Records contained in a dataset
══════

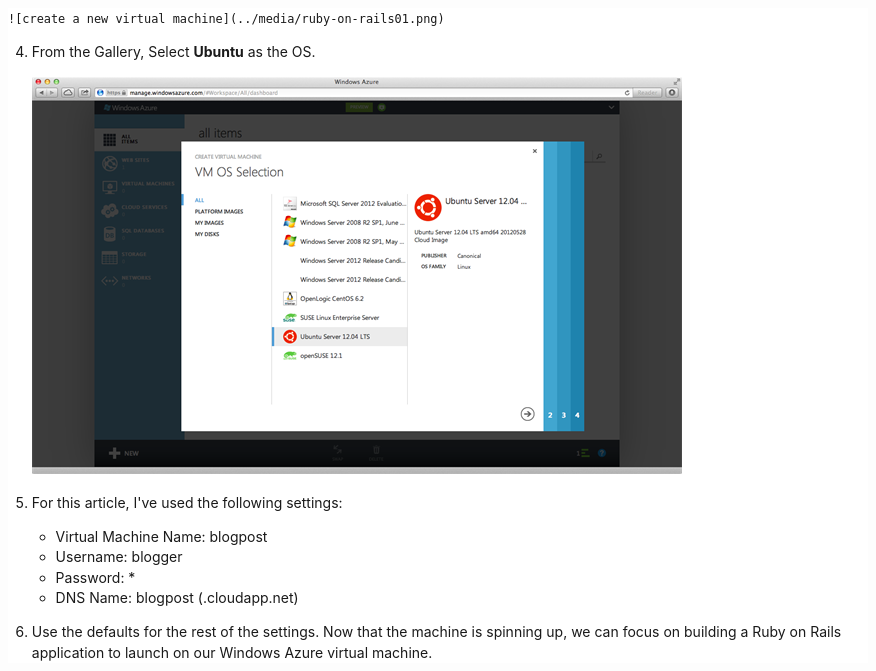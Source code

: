 	![create a new virtual machine](../media/ruby-on-rails01.png)
 
4.	From the Gallery, Select **Ubuntu** as the OS.

	![select Ubuntu from the gallery](../media/ruby-on-rails02.png)
 
5.	For this article, I've used the following settings:
	* Virtual Machine Name: blogpost
	* Username: blogger
	* Password: *
	* DNS Name: blogpost (.cloudapp.net)
6.	Use the defaults for the rest of the settings.
Now that the machine is spinning up, we can focus on building a Ruby on Rails application to launch on our Windows Azure virtual machine.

══════

Task description ::
In the entries above, find every line holding the word "settings" and copy it out.

Exercise solution ::
5.	For this article, I've used the following settings:
6.	Use the defaults for the rest of the settings.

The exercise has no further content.